Scuola 725
"Don Roberto, nella sua scuola minuscola alloggiata dentro una baracca di tre metri per tre, illuminata da candele e con una stufa boccheggiante, ospitava i figli dei "baraccati", come venivano chiamati in maniera dispregiativa, perchè facessero i compiti e ripetessero le lezioni. Ma soprattutto perchè potessero incontrarsi e parlare, discutere e capire. Insegnava loro a leggere il giornale, gli parlava della guerra in Vietnam e di quanto accadeva nel mondo. Li invitava a raccontare la loro storia scrivendo e disegnando, e compilava con loro una rivista che loro stessi battevano a macchina, ciclostilavano e poi distribuivano. Con questo metodo, avevano preparato persino un libro di testo alternativo, scritto da loro stessi, con un linguaggio che li rappresentasse e argomenti vicini ai loro interessi. Un manuale alternativo, intitolato "Non tacere", che suscitò la curiosità di molti intellettuali."
Elena Stancanelli - Repubblica, 31 ottobre 2010
“Abitavamo nelle baracche dell’Acquedotto Felice, un tugurio di miseria dove viveva un’umanità che le istituzioni e i cittadini avevano lasciato fuori dalle mura della città.

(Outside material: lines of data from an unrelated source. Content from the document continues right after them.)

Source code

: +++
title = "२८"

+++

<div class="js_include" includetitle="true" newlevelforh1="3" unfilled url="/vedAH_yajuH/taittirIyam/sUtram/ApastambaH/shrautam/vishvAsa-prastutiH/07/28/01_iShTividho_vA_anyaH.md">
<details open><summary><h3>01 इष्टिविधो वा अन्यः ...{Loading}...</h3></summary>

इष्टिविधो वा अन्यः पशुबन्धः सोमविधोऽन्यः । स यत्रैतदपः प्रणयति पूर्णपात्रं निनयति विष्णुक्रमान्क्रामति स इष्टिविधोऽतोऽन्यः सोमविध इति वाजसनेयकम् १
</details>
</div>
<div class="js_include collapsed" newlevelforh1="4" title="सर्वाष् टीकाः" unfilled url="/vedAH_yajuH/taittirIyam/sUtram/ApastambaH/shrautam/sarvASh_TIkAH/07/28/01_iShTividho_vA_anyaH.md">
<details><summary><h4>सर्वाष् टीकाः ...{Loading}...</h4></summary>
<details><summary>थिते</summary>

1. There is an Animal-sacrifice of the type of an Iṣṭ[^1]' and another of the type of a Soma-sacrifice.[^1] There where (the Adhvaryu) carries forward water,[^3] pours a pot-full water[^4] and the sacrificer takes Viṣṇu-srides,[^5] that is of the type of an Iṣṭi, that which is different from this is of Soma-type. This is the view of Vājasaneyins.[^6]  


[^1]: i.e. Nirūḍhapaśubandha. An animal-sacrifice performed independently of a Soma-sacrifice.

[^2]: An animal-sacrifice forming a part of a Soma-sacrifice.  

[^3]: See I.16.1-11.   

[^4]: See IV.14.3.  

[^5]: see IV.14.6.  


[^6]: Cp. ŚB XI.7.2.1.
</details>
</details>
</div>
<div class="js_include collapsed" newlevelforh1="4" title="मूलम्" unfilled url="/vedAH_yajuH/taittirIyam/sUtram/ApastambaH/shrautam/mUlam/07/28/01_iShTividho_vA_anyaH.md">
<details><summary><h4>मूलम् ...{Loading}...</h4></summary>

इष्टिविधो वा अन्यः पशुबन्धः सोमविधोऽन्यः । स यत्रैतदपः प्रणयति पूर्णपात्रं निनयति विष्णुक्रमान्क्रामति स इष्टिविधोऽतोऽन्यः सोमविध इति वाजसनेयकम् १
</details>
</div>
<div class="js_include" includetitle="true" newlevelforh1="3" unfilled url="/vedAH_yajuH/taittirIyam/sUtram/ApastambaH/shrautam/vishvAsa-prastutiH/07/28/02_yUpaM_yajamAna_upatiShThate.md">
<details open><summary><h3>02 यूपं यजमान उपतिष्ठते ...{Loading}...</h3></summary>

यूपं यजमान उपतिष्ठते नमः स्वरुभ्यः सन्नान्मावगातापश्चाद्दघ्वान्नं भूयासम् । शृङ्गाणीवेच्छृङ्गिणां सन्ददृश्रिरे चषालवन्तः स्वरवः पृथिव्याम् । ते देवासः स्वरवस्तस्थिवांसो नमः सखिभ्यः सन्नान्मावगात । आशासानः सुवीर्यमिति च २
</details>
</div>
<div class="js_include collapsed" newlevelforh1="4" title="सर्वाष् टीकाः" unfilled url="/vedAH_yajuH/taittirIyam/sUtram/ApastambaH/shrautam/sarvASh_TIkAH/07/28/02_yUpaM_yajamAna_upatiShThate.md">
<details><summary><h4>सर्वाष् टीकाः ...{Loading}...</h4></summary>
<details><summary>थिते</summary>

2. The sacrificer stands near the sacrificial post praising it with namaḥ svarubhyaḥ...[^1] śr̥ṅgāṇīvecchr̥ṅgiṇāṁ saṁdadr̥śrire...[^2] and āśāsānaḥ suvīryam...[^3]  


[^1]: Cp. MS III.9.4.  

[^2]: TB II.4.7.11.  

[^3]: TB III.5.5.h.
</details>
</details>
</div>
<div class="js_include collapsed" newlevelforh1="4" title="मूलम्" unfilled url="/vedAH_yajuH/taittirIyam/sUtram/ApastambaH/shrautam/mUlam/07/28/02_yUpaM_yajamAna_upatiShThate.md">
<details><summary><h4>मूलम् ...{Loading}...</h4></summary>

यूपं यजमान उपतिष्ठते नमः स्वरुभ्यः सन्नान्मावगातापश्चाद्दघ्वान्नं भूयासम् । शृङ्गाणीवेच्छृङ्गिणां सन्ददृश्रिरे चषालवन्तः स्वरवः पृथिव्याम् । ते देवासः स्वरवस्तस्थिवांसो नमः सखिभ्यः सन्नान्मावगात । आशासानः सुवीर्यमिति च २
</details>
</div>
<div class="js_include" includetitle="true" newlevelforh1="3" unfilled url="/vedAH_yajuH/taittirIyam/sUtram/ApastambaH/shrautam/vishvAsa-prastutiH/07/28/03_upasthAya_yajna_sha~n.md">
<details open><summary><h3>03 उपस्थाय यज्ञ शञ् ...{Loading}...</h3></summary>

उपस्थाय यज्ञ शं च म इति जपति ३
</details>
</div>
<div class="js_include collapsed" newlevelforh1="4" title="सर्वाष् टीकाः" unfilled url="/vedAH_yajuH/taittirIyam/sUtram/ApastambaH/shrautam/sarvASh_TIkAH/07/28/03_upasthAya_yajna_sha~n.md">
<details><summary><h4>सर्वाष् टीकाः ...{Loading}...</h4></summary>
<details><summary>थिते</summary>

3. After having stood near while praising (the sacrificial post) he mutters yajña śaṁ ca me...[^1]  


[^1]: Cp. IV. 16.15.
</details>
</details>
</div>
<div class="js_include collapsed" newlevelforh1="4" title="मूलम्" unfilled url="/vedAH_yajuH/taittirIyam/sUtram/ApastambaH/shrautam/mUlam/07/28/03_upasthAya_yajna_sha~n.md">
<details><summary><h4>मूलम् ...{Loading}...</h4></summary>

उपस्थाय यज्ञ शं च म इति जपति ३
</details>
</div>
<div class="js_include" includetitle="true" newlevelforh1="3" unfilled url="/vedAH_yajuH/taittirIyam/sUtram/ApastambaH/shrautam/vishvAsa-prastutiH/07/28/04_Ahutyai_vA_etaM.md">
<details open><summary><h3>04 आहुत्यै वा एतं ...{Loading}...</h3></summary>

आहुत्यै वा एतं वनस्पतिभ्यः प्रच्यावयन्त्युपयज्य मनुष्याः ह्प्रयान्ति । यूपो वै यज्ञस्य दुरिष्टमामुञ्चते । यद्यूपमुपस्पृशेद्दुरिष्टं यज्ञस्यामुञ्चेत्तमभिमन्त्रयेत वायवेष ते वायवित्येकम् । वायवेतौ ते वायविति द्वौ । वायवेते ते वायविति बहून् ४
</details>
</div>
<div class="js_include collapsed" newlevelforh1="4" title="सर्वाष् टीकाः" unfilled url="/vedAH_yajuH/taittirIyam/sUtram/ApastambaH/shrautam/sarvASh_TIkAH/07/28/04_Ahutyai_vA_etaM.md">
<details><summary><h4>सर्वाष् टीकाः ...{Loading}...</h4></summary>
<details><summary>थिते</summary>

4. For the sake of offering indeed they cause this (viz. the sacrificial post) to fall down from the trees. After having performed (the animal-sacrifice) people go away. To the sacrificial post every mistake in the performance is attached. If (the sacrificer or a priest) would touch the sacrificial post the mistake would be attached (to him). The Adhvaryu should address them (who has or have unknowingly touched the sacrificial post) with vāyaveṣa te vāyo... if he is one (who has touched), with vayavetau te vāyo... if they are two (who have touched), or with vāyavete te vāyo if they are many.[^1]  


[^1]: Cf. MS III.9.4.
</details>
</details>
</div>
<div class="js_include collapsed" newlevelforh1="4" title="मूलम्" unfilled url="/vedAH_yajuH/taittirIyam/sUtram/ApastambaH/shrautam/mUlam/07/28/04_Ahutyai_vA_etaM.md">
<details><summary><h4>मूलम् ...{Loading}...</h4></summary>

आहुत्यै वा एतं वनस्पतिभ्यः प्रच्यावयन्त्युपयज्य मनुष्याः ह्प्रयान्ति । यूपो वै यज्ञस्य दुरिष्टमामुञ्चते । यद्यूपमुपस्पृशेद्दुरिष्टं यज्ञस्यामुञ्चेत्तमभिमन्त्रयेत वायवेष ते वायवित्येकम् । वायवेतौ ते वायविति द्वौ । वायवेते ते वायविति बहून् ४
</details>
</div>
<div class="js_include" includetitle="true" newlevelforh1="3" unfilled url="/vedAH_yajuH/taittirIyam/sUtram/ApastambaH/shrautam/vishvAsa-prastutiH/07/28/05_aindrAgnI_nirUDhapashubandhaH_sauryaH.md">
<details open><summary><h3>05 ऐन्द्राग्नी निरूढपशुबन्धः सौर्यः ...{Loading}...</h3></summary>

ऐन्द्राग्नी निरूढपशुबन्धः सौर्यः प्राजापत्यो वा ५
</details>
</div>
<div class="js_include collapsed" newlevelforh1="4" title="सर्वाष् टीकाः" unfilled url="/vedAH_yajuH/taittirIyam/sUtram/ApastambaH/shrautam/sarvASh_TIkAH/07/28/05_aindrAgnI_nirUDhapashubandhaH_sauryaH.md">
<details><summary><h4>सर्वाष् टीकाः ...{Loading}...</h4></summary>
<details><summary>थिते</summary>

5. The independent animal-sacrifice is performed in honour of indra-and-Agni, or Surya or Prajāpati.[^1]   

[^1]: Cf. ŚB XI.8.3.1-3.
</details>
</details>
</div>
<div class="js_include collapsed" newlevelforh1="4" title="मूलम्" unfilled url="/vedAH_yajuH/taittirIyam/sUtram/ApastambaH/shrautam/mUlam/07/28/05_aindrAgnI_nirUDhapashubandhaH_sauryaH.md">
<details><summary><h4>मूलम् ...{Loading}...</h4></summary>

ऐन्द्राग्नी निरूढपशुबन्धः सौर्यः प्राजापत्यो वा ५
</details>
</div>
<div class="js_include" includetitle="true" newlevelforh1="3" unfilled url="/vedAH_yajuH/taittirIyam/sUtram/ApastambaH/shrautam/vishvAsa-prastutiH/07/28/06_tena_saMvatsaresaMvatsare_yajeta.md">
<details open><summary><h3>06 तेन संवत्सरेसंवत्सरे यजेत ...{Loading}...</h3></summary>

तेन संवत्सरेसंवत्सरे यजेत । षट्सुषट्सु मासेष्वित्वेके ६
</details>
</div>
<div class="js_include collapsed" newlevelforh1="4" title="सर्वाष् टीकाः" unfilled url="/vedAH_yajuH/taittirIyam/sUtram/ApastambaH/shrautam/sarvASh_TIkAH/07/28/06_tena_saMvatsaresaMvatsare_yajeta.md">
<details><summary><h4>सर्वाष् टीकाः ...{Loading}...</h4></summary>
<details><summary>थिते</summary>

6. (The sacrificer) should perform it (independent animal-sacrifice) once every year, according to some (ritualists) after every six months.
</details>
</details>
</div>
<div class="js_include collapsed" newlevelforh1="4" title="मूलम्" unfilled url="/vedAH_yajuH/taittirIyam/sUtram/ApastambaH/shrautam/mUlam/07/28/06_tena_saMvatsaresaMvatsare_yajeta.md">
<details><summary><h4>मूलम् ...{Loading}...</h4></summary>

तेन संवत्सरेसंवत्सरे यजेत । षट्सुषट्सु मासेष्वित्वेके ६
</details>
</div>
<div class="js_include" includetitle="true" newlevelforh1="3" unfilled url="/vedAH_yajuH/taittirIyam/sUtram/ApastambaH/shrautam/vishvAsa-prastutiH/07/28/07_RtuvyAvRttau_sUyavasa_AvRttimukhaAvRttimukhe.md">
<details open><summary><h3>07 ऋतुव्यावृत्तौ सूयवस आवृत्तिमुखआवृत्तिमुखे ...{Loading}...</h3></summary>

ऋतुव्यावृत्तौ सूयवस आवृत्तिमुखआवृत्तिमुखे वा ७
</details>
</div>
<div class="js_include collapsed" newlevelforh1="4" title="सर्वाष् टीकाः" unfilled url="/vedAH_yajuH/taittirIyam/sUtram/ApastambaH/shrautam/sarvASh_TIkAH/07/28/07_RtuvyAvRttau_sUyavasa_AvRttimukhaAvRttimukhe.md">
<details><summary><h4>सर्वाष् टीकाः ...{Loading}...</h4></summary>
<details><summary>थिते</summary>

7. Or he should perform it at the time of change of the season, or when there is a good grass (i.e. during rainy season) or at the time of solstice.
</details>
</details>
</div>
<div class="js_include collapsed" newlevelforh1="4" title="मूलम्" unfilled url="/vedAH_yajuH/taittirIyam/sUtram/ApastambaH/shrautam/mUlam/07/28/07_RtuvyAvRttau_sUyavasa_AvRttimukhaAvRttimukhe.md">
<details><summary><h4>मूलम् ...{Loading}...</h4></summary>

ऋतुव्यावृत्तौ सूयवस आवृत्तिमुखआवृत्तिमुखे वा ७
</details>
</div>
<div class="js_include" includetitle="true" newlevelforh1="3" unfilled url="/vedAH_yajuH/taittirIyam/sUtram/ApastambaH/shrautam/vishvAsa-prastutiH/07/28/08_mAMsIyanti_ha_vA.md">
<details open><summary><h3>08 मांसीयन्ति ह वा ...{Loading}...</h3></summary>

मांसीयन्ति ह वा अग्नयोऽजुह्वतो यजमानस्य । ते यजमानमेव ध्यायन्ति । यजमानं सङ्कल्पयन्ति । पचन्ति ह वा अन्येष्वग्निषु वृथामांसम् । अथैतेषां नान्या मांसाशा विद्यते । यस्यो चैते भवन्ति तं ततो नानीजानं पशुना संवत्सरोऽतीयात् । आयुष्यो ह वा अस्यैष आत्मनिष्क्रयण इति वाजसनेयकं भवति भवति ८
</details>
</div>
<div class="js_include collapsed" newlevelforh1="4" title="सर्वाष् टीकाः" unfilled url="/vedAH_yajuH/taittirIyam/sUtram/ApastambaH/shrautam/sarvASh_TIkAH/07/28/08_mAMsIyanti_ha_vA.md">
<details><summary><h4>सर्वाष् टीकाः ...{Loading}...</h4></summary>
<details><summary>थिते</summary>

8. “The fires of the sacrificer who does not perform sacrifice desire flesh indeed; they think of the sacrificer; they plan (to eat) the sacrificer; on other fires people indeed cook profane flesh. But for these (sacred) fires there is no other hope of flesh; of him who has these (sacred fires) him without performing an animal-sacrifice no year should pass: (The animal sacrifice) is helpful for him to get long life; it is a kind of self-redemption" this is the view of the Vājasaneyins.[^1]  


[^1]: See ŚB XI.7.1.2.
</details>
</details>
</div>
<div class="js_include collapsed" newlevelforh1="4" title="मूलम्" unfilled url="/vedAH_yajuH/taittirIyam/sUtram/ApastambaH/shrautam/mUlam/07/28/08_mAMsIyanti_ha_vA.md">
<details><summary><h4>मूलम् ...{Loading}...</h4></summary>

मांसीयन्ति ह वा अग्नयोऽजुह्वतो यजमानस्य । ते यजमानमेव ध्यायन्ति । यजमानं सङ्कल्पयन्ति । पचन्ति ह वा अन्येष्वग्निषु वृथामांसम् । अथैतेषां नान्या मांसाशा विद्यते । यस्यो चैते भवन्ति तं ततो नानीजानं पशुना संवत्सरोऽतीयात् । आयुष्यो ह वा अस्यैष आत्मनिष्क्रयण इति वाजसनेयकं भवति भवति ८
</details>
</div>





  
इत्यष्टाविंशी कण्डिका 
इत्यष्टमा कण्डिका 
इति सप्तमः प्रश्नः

Eravamo ragazzi e ragazze: mentre alcuni frequentavano la scuola pubblica, altri erano già sul mercato del lavoro e, espropriati della loro età e della scuola, facevano l’esperienza dello sfruttamento. La città era assente. Noi, spinti dai genitori, frequentavamo la scuola, ma molti, classificati ‘caratteriali’, finivano nelle classi ‘differenziali’; tutti, a causa delle condizioni in cui vivevamo, giornalmente subivamo offese ed espliciti ‘inviti’ a lasciare la scuola.
Ma un giorno accadde un fatto strano che segnò una svolta nella nostra vita, in una baracca che misurava 3 x 3 nasceva la "Scuola 725", la scuola del nostro riscatto.
Un giorno ci venne incontro un prete con la valigia. Noi lo guardammo perplessi e lui guardò con sospetto il pallone col quale stavamo giocando. Chiese come ci chiamassimo e ci disse che in una baracca avrebbe aperto per noi una scuola. Le nostre perplessità aumentarono. Pensammo a un doposcuola per aiutarci a svolgere i compiti che ci assegnava la scuola del mattino.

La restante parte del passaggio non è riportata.